> _TASK TO CARRY OUT_:
Return the run of lines below that opens with the line containing "Our contributions in" and closes with the line containing "achieve document-level RE.", keeping each one exact.

Items listed in a dataset:
__________

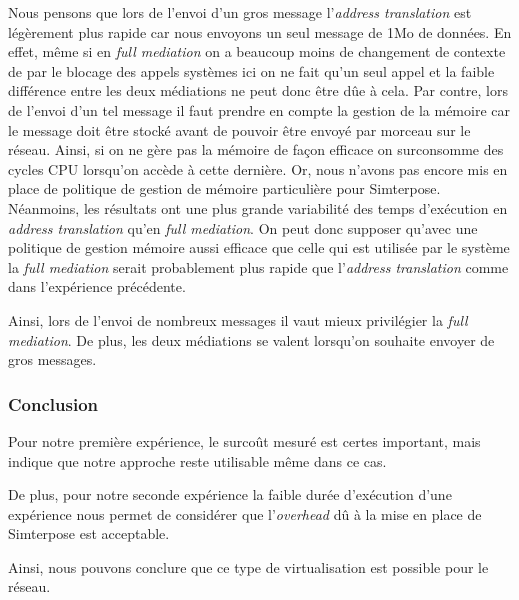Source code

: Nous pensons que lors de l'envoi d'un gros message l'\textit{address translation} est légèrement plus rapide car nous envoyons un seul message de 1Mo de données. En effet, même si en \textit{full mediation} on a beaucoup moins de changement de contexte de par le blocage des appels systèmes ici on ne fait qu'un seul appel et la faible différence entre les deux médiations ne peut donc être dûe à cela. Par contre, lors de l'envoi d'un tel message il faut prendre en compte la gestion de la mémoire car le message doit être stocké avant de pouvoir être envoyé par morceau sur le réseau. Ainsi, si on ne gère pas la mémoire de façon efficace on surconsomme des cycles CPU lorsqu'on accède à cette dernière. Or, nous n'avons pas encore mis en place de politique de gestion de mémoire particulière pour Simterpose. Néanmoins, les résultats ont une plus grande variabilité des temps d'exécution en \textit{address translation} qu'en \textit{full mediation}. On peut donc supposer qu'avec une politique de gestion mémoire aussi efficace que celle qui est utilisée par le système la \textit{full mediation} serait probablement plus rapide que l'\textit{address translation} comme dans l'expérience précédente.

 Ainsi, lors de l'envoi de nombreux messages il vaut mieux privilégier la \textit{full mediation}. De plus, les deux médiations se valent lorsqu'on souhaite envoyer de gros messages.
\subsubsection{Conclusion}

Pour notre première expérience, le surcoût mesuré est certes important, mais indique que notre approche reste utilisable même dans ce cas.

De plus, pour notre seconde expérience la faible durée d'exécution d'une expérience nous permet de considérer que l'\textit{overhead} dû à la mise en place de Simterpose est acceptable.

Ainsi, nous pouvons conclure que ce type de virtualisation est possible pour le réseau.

__________

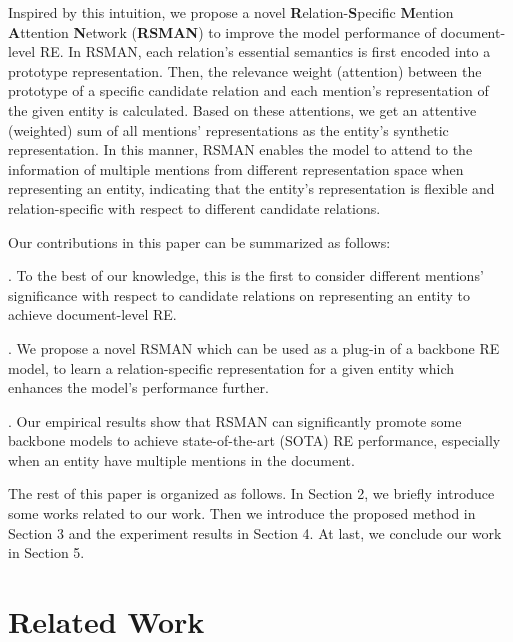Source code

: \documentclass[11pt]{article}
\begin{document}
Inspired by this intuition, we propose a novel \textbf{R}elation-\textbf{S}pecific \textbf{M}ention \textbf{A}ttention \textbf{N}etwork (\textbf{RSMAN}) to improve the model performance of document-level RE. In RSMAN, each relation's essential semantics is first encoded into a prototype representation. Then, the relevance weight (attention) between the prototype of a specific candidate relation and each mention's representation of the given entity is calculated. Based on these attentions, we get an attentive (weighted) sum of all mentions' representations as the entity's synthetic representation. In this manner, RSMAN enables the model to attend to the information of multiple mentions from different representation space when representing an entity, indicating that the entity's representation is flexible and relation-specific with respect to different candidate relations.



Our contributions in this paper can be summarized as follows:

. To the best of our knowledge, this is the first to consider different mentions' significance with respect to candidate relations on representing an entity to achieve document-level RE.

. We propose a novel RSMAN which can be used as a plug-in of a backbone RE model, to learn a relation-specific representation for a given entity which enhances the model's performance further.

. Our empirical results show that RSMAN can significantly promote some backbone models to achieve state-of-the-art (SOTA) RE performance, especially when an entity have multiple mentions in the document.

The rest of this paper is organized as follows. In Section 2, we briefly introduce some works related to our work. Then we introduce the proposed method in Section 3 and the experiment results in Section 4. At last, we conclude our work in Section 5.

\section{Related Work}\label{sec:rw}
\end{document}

__________

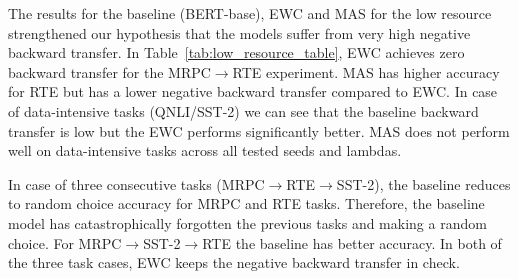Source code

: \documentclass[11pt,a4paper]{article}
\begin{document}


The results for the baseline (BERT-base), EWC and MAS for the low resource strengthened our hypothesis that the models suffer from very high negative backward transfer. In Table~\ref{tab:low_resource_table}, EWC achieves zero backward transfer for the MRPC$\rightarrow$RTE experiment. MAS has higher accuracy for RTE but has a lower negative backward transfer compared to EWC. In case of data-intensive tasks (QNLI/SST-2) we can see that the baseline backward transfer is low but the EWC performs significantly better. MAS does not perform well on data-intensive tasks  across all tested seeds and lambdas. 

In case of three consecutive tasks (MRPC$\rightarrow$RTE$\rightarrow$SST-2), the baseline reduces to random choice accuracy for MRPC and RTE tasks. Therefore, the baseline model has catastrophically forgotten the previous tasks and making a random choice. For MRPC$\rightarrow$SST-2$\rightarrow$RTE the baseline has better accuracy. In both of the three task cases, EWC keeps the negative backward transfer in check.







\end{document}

__________

> _EXERCISE ANSWER_:
Our contributions in this paper can be summarized as follows:

. To the best of our knowledge, this is the first to consider different mentions' significance with respect to candidate relations on representing an entity to achieve document-level RE.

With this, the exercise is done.